The integration of SPACECOM’s most important functions into STRATCOM also does not fundamentally alter the roles of NORAD and of Canadians in it. NORAD ceased years ago to be principally an air defence command. Its chief task is to warn of and assess a nuclear attack on the continent. In NORAD parlance this is called Integrated Tactical Warning and Attack Assessment (ITWAA). In fact, a more accurate, if clumsy name for the command, based on what it does, would be the North American Integrated Tactical Warning and Attack Assessment and Air Defence Command. To provide ITWAA, NORAD relies on information from STRATCOM (previously, from SPACECOM) about ballistic missile launches and trajectories, and events in space, and on information from the Canadian and US air defence systems concerning aircraft movement. Canadian air force generals at Colorado Springs (among them the NORAD deputy commander) take their turns in the rotation as “assessors,” ready to confirm that North America is under attack, based on information given them by a binational NORAD-NORTHCOM staff in the Cheyenne Mountain operations center.

4. Canada and Missile Defence

The United States would trust the military of no other ally in the assessor position, not even the British. It is striking that the US still feels this way, given how little Canada contributes to North American aerospace defence. There are, in particular, no systems to detect missiles or events in space that are operated by the Canadian military or located in Canada.

In December 2002 President Bush directed the US defence department to field an initial missile defence of the US by 2004. Twenty ground-based interceptors will be divided between Fort Greely, Alaska and Vandenberg Air Force Base, California.
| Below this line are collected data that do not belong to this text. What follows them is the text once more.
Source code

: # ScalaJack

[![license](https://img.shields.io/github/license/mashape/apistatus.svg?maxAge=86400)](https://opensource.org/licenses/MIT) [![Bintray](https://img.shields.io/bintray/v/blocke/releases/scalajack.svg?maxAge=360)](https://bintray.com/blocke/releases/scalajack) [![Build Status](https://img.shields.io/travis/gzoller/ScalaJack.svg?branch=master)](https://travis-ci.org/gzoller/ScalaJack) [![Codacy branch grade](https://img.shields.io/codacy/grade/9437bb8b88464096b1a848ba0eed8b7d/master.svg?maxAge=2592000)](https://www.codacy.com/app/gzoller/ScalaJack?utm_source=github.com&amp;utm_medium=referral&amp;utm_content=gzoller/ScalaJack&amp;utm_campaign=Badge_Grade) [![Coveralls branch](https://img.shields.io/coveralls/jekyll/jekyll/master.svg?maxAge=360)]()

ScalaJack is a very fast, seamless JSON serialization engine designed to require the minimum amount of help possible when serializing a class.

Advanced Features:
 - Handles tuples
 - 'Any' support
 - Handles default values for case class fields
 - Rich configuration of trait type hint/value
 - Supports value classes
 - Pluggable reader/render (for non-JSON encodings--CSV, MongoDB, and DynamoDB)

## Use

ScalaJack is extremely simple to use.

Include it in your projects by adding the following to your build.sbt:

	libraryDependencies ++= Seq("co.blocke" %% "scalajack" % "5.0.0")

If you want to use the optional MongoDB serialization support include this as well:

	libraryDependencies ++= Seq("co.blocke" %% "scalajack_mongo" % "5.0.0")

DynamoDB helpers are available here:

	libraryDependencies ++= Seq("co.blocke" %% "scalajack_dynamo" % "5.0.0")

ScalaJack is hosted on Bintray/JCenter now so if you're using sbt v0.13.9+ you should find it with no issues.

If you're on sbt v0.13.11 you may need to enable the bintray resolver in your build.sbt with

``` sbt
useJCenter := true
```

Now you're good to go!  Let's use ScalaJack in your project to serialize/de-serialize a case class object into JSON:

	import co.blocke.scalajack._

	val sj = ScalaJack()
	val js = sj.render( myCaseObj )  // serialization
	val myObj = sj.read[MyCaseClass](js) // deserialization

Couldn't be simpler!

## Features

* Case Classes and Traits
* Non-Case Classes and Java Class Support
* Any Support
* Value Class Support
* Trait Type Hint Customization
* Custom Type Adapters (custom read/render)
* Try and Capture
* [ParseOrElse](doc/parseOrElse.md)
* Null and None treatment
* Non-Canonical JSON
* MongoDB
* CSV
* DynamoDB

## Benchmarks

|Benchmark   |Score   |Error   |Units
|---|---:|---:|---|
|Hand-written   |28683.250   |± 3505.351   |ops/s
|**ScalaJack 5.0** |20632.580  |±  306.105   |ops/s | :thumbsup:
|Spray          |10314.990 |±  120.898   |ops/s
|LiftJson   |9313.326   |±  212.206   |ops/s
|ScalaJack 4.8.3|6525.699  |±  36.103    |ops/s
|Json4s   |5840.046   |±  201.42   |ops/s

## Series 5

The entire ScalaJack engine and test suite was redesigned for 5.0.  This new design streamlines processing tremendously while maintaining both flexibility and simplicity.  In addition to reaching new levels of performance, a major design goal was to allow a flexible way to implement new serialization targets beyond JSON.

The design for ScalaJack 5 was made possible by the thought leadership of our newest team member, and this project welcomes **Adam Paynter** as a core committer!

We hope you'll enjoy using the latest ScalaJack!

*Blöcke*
Plans also call for 20 sea-based interceptors to be deployed by 2005. The system used to be called “National Missile Defense,” or NMD, but the term was dropped in order to emphasize that the US hopes to eventually provide missile defences for its forces overseas, its friends and its allies.

Canada’s privileged place in Colorado Springs will come to an end — and with it, NORAD — if Ottawa refuses to allow the Canadian military to become involved in the operation of the US missile defence system. The US military’s planning assumption is that the battle management of the system would be closely linked to ITWAA. This only makes sense, since there would be only minutes available for decision making. So if Canadian Forces personnel could not be involved in operating the system, they also could not fully participate in ITWAA.

Structurally, the end of NORAD would not be difficult to engineer. Arrangements have long existed whereby a US command could take over ITWAA in the event that the US forces went on alert and Canadian forces did not. This occurred most recently during the 1973 Yom Kippur war when President Nixon wanted to use an alert to send a message to the Soviets, and Ottawa demurred. At NORAD’s dissolution, should it come to that, NORTHCOM could assume this responsibility permanently, although the US might then take the opportunity to reshuffle further its major command arrangements.

Canada-US air defence co-operation would still be necessary and may in fact in the coming years become somewhat more important. Conceivably a small Canada-US air defence command could be created, which would also provide information to whichever US command had been given ITWAA. The air defence command might even bear the name NORAD in order to smooth over the rupture. But such an air defence command would not be necessary; the sort of close Canada-US air defence co-operation that existed before 1957 (when there were no fewer than seventy-five US continental air defence squadrons and nine Canadian squadrons) would do.

Many Canadians ask, What good would a missile defence system do? seeing that terrorists struck such a grievous blow with domestic airliners the last time and could perhaps use “suitcase bombs” the next. Yet in several ways the arguments for the missile defence of the US may have been strengthened by the terrorist attacks. First, in the wake of the shock those attacks produced, the US can be expected in the coming years to attempt to defend itself against a full range of threats, including both missiles and suitcase bombs. Second, it is now evident that all threats cannot be deterred if the attackers are prepared to commit suicide; an attack defence is necessary. And finally, no US president will ever want his country to suffer again what it did in September 2001, so the possession by a hostile country of just a few missiles tipped with weapons of mass destruction could very well be enough to deter the US from intervening abroad military, except where its most vital interests were at stake. The presence of a defence against such missiles would make all the difference.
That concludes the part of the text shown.